NORTHWEST LA PRODUCTION CREDIT v. State

746 So. 2d 280 (1999)

NORTHWEST LOUISIANA PRODUCTION CREDIT ASSOCIATION
v.
STATE of Louisiana, DEPARTMENT OF REVENUE AND TAXATION.

No. 98 CA 1995.

Court of Appeal of Louisiana, First Circuit.

November 5, 1999.

*281 Allen P. Jones, M. Allyn Stroud, Shreveport, Counsel for Plaintiff/Appellant Northwest Louisiana Production Credit Association.

Elizabeth Buroker Coffin, Baton Rouge, Counsel for Defendant/Appellee State of Louisiana, Department of Revenue and Taxation.
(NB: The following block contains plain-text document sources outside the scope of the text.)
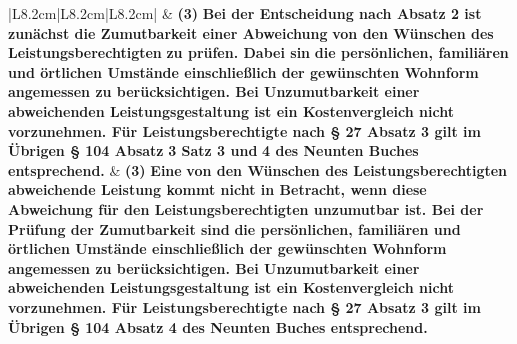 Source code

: \documentclass[10pt,a4paper,landscape]{article}
\begin{document}
\begin{longtable}{|L{8.2cm}|L{8.2cm}|L{8.2cm}|}
 & \textbf{(3) }\textbf{\textcolor{diffred}{Bei der Entscheidung nach Absatz 2  \newline ist zunächst die Zumutbarkeit einer  \newline Abweichung}}\textbf{ von den Wünschen des  \newline Leistungsberechtigten }\textbf{\textcolor{diffred}{zu prüfen. Dabei  \newline sin}}\textbf{ die persönlichen, familiären und  \newline örtlichen Umstände einschließlich der  \newline gewünschten Wohnform angemessen  \newline zu berücksichtigen. Bei Unzumutbarkeit  \newline einer abweichenden  \newline Leistungsgestaltung ist ein  \newline Kostenvergleich nicht vorzunehmen.  \newline Für Leistungsberechtigte nach \S{} 27  \newline Absatz 3 gilt im Übrigen \S{} 104 Absatz }\textbf{\textcolor{diffred}{3  \newline Satz 3 und}}\textbf{ 4 des Neunten Buches  \newline entsprechend. } & \textbf{(3) }\textbf{\textcolor{diffgreen}{Eine}}\textbf{ von den Wünschen des  \newline Leistungsberechtigten }\textbf{\textcolor{diffgreen}{abweichende  \newline Leistung kommt nicht in Betracht, wenn  \newline diese Abweichung für den  \newline Leistungsberechtigten unzumutbar ist.  \newline Bei der Prüfung der Zumutbarkeit sind}}\textbf{  \newline die persönlichen, familiären und  \newline örtlichen Umstände einschließlich der  \newline gewünschten Wohnform angemessen  \newline zu berücksichtigen. Bei Unzumutbarkeit  \newline einer abweichenden  \newline Leistungsgestaltung ist ein  \newline Kostenvergleich nicht vorzunehmen.  \newline Für Leistungsberechtigte nach \S{} 27  \newline Absatz 3 gilt im Übrigen \S{} 104 Absatz 4  \newline des Neunten Buches entsprechend. } \\

\end{longtable}
\end{document}
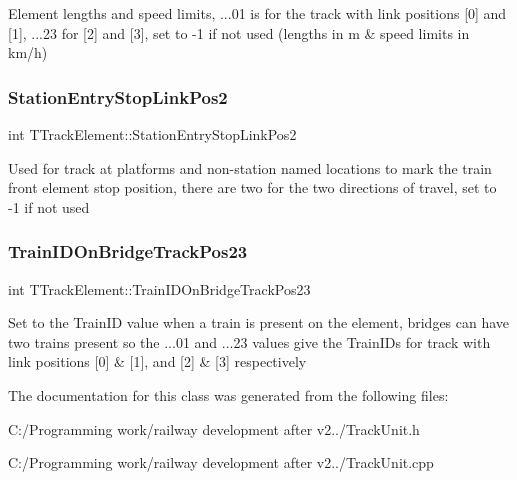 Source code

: Element lengths and speed limits, ...01 is for the track with link positions \mbox{[}0\mbox{]} and \mbox{[}1\mbox{]}, ...23 for \mbox{[}2\mbox{]} and \mbox{[}3\mbox{]}, set to -\/1 if not used (lengths in m \& speed limits in km/h) \mbox{\label{class_t_track_element_af6b589b13c3b59adb3c493816316ffe1}} 
\subsubsection{\texorpdfstring{Station\+Entry\+Stop\+Link\+Pos2}{StationEntryStopLinkPos2}}
{\footnotesize\ttfamily int T\+Track\+Element\+::\+Station\+Entry\+Stop\+Link\+Pos2}

Used for track at platforms and non-\/station named locations to mark the train front element stop position, there are two for the two directions of travel, set to -\/1 if not used \mbox{\label{class_t_track_element_aa3d8b1fef605f7ef4e6b09360abbb528}} 
\subsubsection{\texorpdfstring{Train\+I\+D\+On\+Bridge\+Track\+Pos23}{TrainIDOnBridgeTrackPos23}}
{\footnotesize\ttfamily int T\+Track\+Element\+::\+Train\+I\+D\+On\+Bridge\+Track\+Pos23}

Set to the Train\+ID value when a train is present on the element, bridges can have two trains present so the ...01 and ...23 values give the Train\+I\+Ds for track with link positions \mbox{[}0\mbox{]} \& \mbox{[}1\mbox{]}, and \mbox{[}2\mbox{]} \& \mbox{[}3\mbox{]} respectively 

The documentation for this class was generated from the following files\+:\begin{DoxyCompactItemize}
\item 
C\+:/\+Programming work/railway development after v2../Track\+Unit.\+h\item 
C\+:/\+Programming work/railway development after v2../Track\+Unit.\+cpp\end{DoxyCompactItemize}
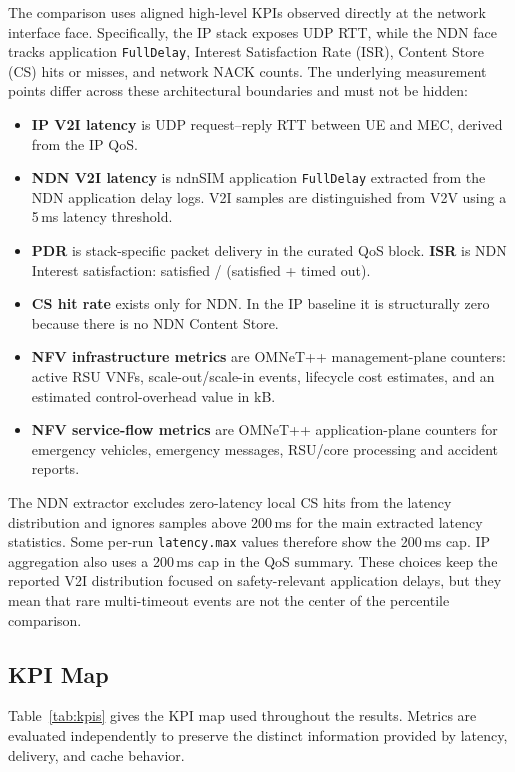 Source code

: \documentclass[journal]{IEEEtran}
\newcommand{\code}[1]{\texttt{\small #1}}
\begin{document}
The comparison uses aligned high-level KPIs observed directly at the network interface face. Specifically, the IP stack exposes UDP RTT, while the NDN face tracks application \code{FullDelay}, Interest Satisfaction Rate (ISR), Content Store (CS) hits or misses, and network NACK counts. The underlying measurement points differ across these architectural boundaries and must not be hidden:
\begin{itemize}
  \item \textbf{IP V2I latency} is UDP request--reply RTT between UE and MEC, derived from the IP QoS.
  \item \textbf{NDN V2I latency} is ndnSIM application \code{FullDelay} extracted from the NDN application delay logs. V2I samples are distinguished from V2V using a 5\,ms latency threshold.
  \item \textbf{PDR} is stack-specific packet delivery in the curated QoS block. \textbf{ISR} is NDN Interest satisfaction: satisfied / (satisfied + timed out).
  \item \textbf{CS hit rate} exists only for NDN. In the IP baseline it is structurally zero because there is no NDN Content Store.
  \item \textbf{NFV infrastructure metrics} are OMNeT++ management-plane counters: active RSU VNFs, scale-out/scale-in events, lifecycle cost estimates, and an estimated control-overhead value in kB.
  \item \textbf{NFV service-flow metrics} are OMNeT++ application-plane counters for emergency vehicles, emergency messages, RSU/core processing and accident reports.
\end{itemize}

The NDN extractor excludes zero-latency local CS hits from the latency distribution and ignores samples above 200\,ms for the main extracted latency statistics. Some per-run \code{latency.max} values therefore show the 200\,ms cap. IP aggregation also uses a 200\,ms cap in the QoS summary. These choices keep the reported V2I distribution focused on safety-relevant application delays, but they mean that rare multi-timeout events are not the center of the percentile comparison.

\subsection{KPI Map}

Table~\ref{tab:kpis} gives the KPI map used throughout the results. Metrics are evaluated independently to preserve the distinct information provided by latency, delivery, and cache behavior.
\end{document}
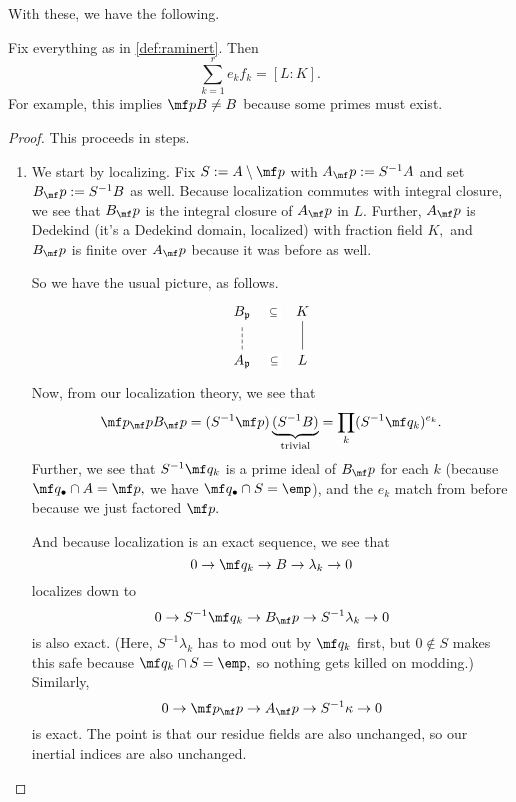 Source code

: \documentclass[../notes.tex]{subfiles}
\begin{document}
With these, we have the following.
\begin{proposition}
	Fix everything as in \autoref{def:raminert}. Then
	\[\sum_{k=1}^re_kf_k=[L:K].\]
	For example, this implies $\mf pB\ne B$ because some primes must exist.
\end{proposition}
\begin{proof}
	This proceeds in steps.
	\begin{enumerate}
		\item We start by localizing. Fix $S:=A\setminus\mf p$ with $A_\mf p:=S^{-1}A$ and set $B_\mf p:=S^{-1}B$ as well. Because localization commutes with integral closure, we see that $B_\mf p$ is the integral closure of $A_\mf p$ in $L.$ Further, $A_\mf p$ is Dedekind (it's a Dedekind domain, localized) with fraction field $K,$ and $B_\mf p$ is finite over $A_\mf p$ because it was before as well.\todo{}

		So we have the usual picture, as follows.
		\[\begin{tikzcd}
			{B_\mathfrak p} & K \\
			{A_{\mathfrak p}} & L
			\arrow[no head, from=2-2, to=1-2]
			\arrow[dashed, no head, from=2-1, to=1-1]
			\arrow["\subseteq"{description}, draw=none, from=2-1, to=2-2]
			\arrow["\subseteq"{description}, draw=none, from=1-1, to=1-2]
		\end{tikzcd}\]
		Now, from our localization theory, we see that
		\[\mf p_\mf pB_\mf p=(S^{-1}\mf p)\underbrace{(S^{-1}B)}_{\text{trivial}}=\prod_k(S^{-1}\mf q_k)^{e_k}.\]
		Further, we see that $S^{-1}\mf q_k$ is a prime ideal of $B_\mf p$ for each $k$ (because $\mf q_\bullet\cap A=\mf p,$ we have $\mf q_\bullet\cap S=\emp$), and the $e_k$ match from before because we just factored $\mf p.$

		And because localization is an exact sequence, we see that
		\[0\to\mf q_k\to B\to\lambda_k\to0\]
		localizes down to
		\[0\to S^{-1}\mf q_k\to B_\mf p\to S^{-1}\lambda_k\to0\]
		is also exact. (Here, $S^{-1}\lambda_k$ has to mod out by $\mf q_k$ first, but $0\notin S$ makes this safe because $\mf q_k\cap S=\emp,$ so nothing gets killed on modding.) Similarly,
		\[0\to\mf p_\mf p\to A_\mf p\to S^{-1}\kappa\to0\]
		is exact. The point is that our residue fields are also unchanged\todo{}, so our inertial indices are also unchanged.


\end{enumerate}
\end{proof}
\end{document}
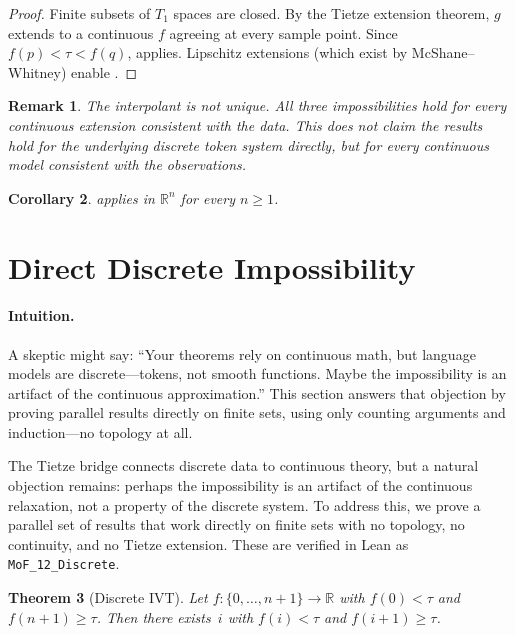 \documentclass[11pt]{article}
\newtheorem{theorem}{Theorem}[section]
\newtheorem{corollary}[theorem]{Corollary}
\newtheorem{remark}[theorem]{Remark}
\newcommand{\R}{\mathbb{R}}
\begin{document}
\begin{proof}
Finite subsets of $T_1$ spaces are closed. By the Tietze extension
theorem, $g$ extends to a continuous $f$ agreeing at every sample point.
Since $f(p) < \tau < f(q)$,  applies. Lipschitz
extensions (which exist by McShane--Whitney) enable
.
\end{proof}

\begin{remark}
The interpolant is not unique. All three impossibilities hold for
\emph{every} continuous extension consistent with the data. This does
not claim the results hold for the underlying discrete token system
directly, but for every continuous model consistent with the observations.
\end{remark}

\begin{corollary}
 applies in $\R^n$ for every $n \geq 1$.
\end{corollary}


\section{Direct Discrete Impossibility}
\label{sec:discrete}

\paragraph{Intuition.}
A skeptic might say: ``Your theorems rely on continuous math, but
language models are discrete---tokens, not smooth functions. Maybe the
impossibility is an artifact of the continuous approximation.'' This
section answers that objection by proving parallel results directly on
finite sets, using only counting arguments and induction---no topology
at all.

The Tietze bridge connects discrete data to continuous theory, but a
natural objection remains: perhaps the impossibility is an artifact of
the continuous relaxation, not a property of the discrete system. To
address this, we prove a parallel set of results that work directly on
finite sets with no topology, no continuity, and no Tietze extension.
These are verified in Lean as \texttt{MoF\_12\_Discrete}.

\begin{theorem}[Discrete IVT]
\label{thm:disc-ivt}
Let $f\colon \{0,\ldots,n\!+\!1\} \to \R$ with $f(0) < \tau$ and
$f(n\!+\!1) \geq \tau$. Then there exists~$i$ with $f(i) < \tau$ and
$f(i\!+\!1) \geq \tau$.
\end{theorem}
\end{document}
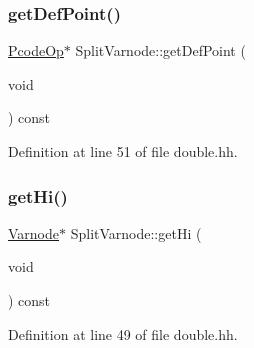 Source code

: \subsubsection{\texorpdfstring{getDefPoint()}{getDefPoint()}}
{\footnotesize\ttfamily \mbox{\hyperlink{class_pcode_op}{Pcode\+Op}}$\ast$ Split\+Varnode\+::get\+Def\+Point (\begin{DoxyParamCaption}\item[{void}]{ }\end{DoxyParamCaption}) const\hspace{0.3cm}{\ttfamily [inline]}}



Definition at line 51 of file double.\+hh.

\mbox{\label{class_split_varnode_ac42eae2b9f25ba620f3741661b91f5d6}} 
\subsubsection{\texorpdfstring{getHi()}{getHi()}}
{\footnotesize\ttfamily \mbox{\hyperlink{class_varnode}{Varnode}}$\ast$ Split\+Varnode\+::get\+Hi (\begin{DoxyParamCaption}\item[{void}]{ }\end{DoxyParamCaption}) const\hspace{0.3cm}{\ttfamily [inline]}}



Definition at line 49 of file double.\+hh.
Before GONZALES, FITZSIMMONS, and WEIMER, JJ.

WEIMER, J.

The Northwest Louisiana Production Credit Association ("NLPCA") appeals a decision of the district court which granted summary judgment in favor of the State of Louisiana, Department of Revenue and Taxation ("State"), holding the NLPCA is subject to state taxation. Finding the trial court erroneously interpreted federal law, we reverse.

BACKGROUND

The NLPCA's status is undisputed. It is a federally chartered production credit association ("PCA") organized under federal law and domiciled in Arcadia, Bienville Parish, Louisiana. The NLPCA is a member institution of the Farm Credit System, a nationwide network of cooperative lending institutions chartered subject to regulation by the Farm Credit Administration ("FCA"), an agency of the United States government. The Farm Credit System and PCAs were created by Congress to implement the federal policy objective of providing farmers and other borrowers in the agricultural industry with a dependable source of credit. PCAs are formed by farmers, ranchers and/or producers pursuant to express authority granted by Congress for the purpose of providing agricultural *282 credit in a specific territory. 12 U.S.C. § 2071 et seq. Pleadings indicate it is undisputed a PCA's articles of association must be approved by the FCA, and upon approval, a PCA receives and operates under a charter issued by the FCA.[1]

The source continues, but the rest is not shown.